Dame Evelyn, you may recall, led 1,000 volunteer drummers at the event that mesmerised the world, as the Industrial Revolution unfolded and the blazing Olympic rings were hoisted into the night sky above. This evening, she is here in support of DaDaFest –the increasingly popular Deaf and Disabled Arts Festival first unveiled in 2000 and which has grown in popularity, size and stature year on year.
A short support session provided by the Pagoda Chinese Youth Orchestra and the Liverpool Signing Choir – who had their own taste of Olympic glory at the closing ceremony during which they signed John Lennon’s Imagine to great acclaim – premiered a fusion of Nursery Rhymes, American Folk tunes and old English standards on authentic Chinese Instruments, may have set the mood, but it was the maestro who took things to a whole new level.
Dame Evelyn has been profoundly deaf since birth and says that she quite literally “feels” the music.

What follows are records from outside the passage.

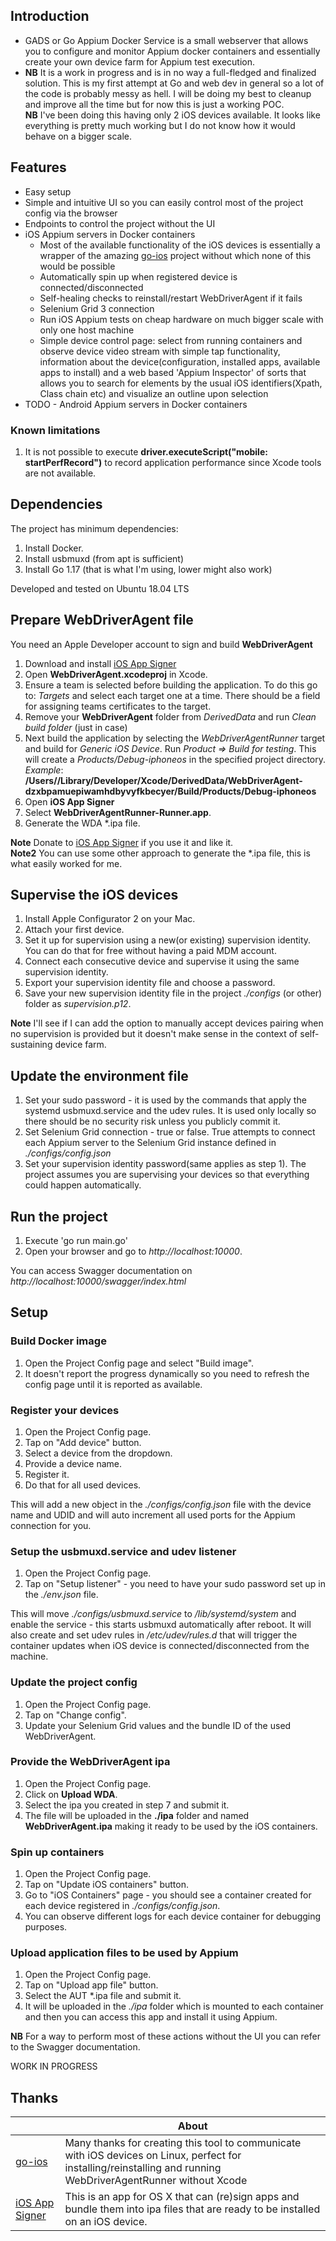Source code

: ## Introduction

* GADS or Go Appium Docker Service is a small webserver that allows you to configure and monitor Appium docker containers and essentially create your own device farm for Appium test execution.   
* **NB** It is a work in progress and is in no way a full-fledged and finalized solution. This is my first attempt at Go and web dev in general so a lot of the code is probably messy as hell. I will be doing my best to cleanup and improve all the time but for now this is just a working POC.  
**NB** I've been doing this having only 2 iOS devices available. It looks like everything is pretty much working but I do not know how it would behave on a bigger scale.  

## Features
* Easy setup  
* Simple and intuitive UI so you can easily control most of the project config via the browser  
* Endpoints to control the project without the UI  
* iOS Appium servers in Docker containers  
  - Most of the available functionality of the iOS devices is essentially a wrapper of the amazing [go-ios](https://github.com/danielpaulus/go-ios) project without which none of this would be possible  
  - Automatically spin up when registered device is connected/disconnected  
  - Self-healing checks to reinstall/restart WebDriverAgent if it fails  
  - Selenium Grid 3 connection  
  - Run iOS Appium tests on cheap hardware on much bigger scale with only one host machine  
  - Simple device control page: select from running containers and observe device video stream with simple tap functionality, information about the device(configuration, installed apps, available apps to install) and a web based 'Appium Inspector' of sorts that allows you to search for elements by the usual iOS identifiers(Xpath, Class chain etc) and visualize an outline upon selection  
* TODO - Android Appium servers in Docker containers  

### Known limitations
1. It is not possible to execute **driver.executeScript("mobile: startPerfRecord")** to record application performance since Xcode tools are not available.  

## Dependencies  
The project has minimum dependencies:  
1. Install Docker.  
2. Install usbmuxd (from apt is sufficient)  
3. Install Go 1.17 (that is what I'm using, lower might also work)  

Developed and tested on Ubuntu 18.04 LTS  

## Prepare WebDriverAgent file

You need an Apple Developer account to sign and build **WebDriverAgent**

1. Download and install [iOS App Signer](https://dantheman827.github.io/ios-app-signer/)  
2. Open **WebDriverAgent.xcodeproj** in Xcode.  
3. Ensure a team is selected before building the application. To do this go to: *Targets* and select each target one at a time. There should be a field for assigning teams certificates to the target.  
4. Remove your **WebDriverAgent** folder from *DerivedData* and run *Clean build folder* (just in case)  
5. Next build the application by selecting the *WebDriverAgentRunner* target and build for *Generic iOS Device*. Run *Product => Build for testing*. This will create a *Products/Debug-iphoneos* in the specified project directory.  
 *Example*: **/Users/<username>/Library/Developer/Xcode/DerivedData/WebDriverAgent-dzxbpamuepiwamhdbyvyfkbecyer/Build/Products/Debug-iphoneos**  
6. Open **iOS App Signer**  
7. Select **WebDriverAgentRunner-Runner.app**.  
8. Generate the WDA *.ipa file.  

**Note** Donate to [iOS App Signer](https://dantheman827.github.io/ios-app-signer/) if you use it and like it.  
**Note2** You can use some other approach to generate the *.ipa file, this is what easily worked for me.  

## Supervise the iOS devices  
1. Install Apple Configurator 2 on your Mac.  
2. Attach your first device.  
3. Set it up for supervision using a new(or existing) supervision identity. You can do that for free without having a paid MDM account.  
4. Connect each consecutive device and supervise it using the same supervision identity.  
5. Export your supervision identity file and choose a password.  
6. Save your new supervision identity file in the project *./configs* (or other) folder as *supervision.p12*.  

**Note** I'll see if I can add the option to manually accept devices pairing when no supervision is provided but it doesn't make sense in the context of self-sustaining device farm.  

## Update the environment file  
1. Set your sudo password - it is used by the commands that apply the systemd usbmuxd.service and the udev rules. It is used only locally so there should be no security risk unless you publicly commit it.   
2. Set Selenium Grid connection - true or false. True attempts to connect each Appium server to the Selenium Grid instance defined in *./configs/config.json*  
4. Set your supervision identity password(same applies as step 1). The project assumes you are supervising your devices so that everything could happen automatically.  

## Run the project   
1. Execute 'go run main.go'  
2. Open your browser and go to *http://localhost:10000*.  

You can access Swagger documentation on *http://localhost:10000/swagger/index.html*  

## Setup  
### Build Docker image
1. Open the Project Config page and select "Build image".
2. It doesn't report the progress dynamically so you need to refresh the config page until it is reported as available.  

### Register your devices  
1. Open the Project Config page.  
2. Tap on "Add device" button.  
3. Select a device from the dropdown.  
4. Provide a device name.  
5. Register it.  
6. Do that for all used devices.  

This will add a new object in the *./configs/config.json* file with the device name and UDID and will auto increment all used ports for the Appium connection for you.  

### Setup the usbmuxd.service and udev listener  
1. Open the Project Config page.  
2. Tap on "Setup listener" - you need to have your sudo password set up in the *./env.json* file.  

This will move *./configs/usbmuxd.service* to */lib/systemd/system* and enable the service - this starts usbmuxd automatically after reboot. It will also create and set udev rules in */etc/udev/rules.d* that will trigger the container updates when iOS device is connected/disconnected from the machine.  

### Update the project config  
1. Open the Project Config page.  
2. Tap on "Change config".  
3. Update your Selenium Grid values and the bundle ID of the used WebDriverAgent.  

### Provide the WebDriverAgent ipa  
1. Open the Project Config page.
2. Click on **Upload WDA**.
3. Select the ipa you created in step 7 and submit it.
4. The file will be uploaded in the **./ipa** folder and named **WebDriverAgent.ipa** making it ready to be used by the iOS containers.  

### Spin up containers  
1. Open the Project Config page.  
2. Tap on "Update iOS containers" button.  
3. Go to "iOS Containers" page - you should see a container created for each device registered in *./configs/config.json*.  
4. You can observe different logs for each device container for debugging purposes.  

### Upload application files to be used by Appium  
1. Open the Project Config page.  
2. Tap on "Upload app file" button.  
3. Select the AUT *.ipa file and submit it.  
4. It will be uploaded in the *./ipa* folder which is mounted to each container and then you can access this app and install it using Appium.  

**NB** For a way to perform most of these actions without the UI you can refer to the Swagger documentation.  

WORK IN PROGRESS

## Thanks

| |About|
|---|---|
|[go-ios](https://github.com/danielpaulus/go-ios)|Many thanks for creating this tool to communicate with iOS devices on Linux, perfect for installing/reinstalling and running WebDriverAgentRunner without Xcode|
|[iOS App Signer](https://github.com/DanTheMan827/ios-app-signer)|This is an app for OS X that can (re)sign apps and bundle them into ipa files that are ready to be installed on an iOS device.|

That this is the festival organisers coup de gras, however, is an understatement and the recital Dame Evelyn provided was every bit as inspirational as the talk she gave afterwards, prior to a Q & A session that was every bit as enlightening.
With regards to the performance, the evocative Prim – a multi-rhythm, cross genre piece played on a single snare drum and composed by Askell Masson – and Waterphone Improvisation – a quirky work performed on one of the strangest looking instruments that resembles a sinister looking hamster cage without a roof – will live long in the memory.
Yet it is the talk that Dame Evelyn gave – how she was first given a single snare to take home aged 8, having been told to “feel” the instrument by her tutor and to become “as one with the sound it provides” – that proved so uplifting in showing that it is a thin line between success and failure.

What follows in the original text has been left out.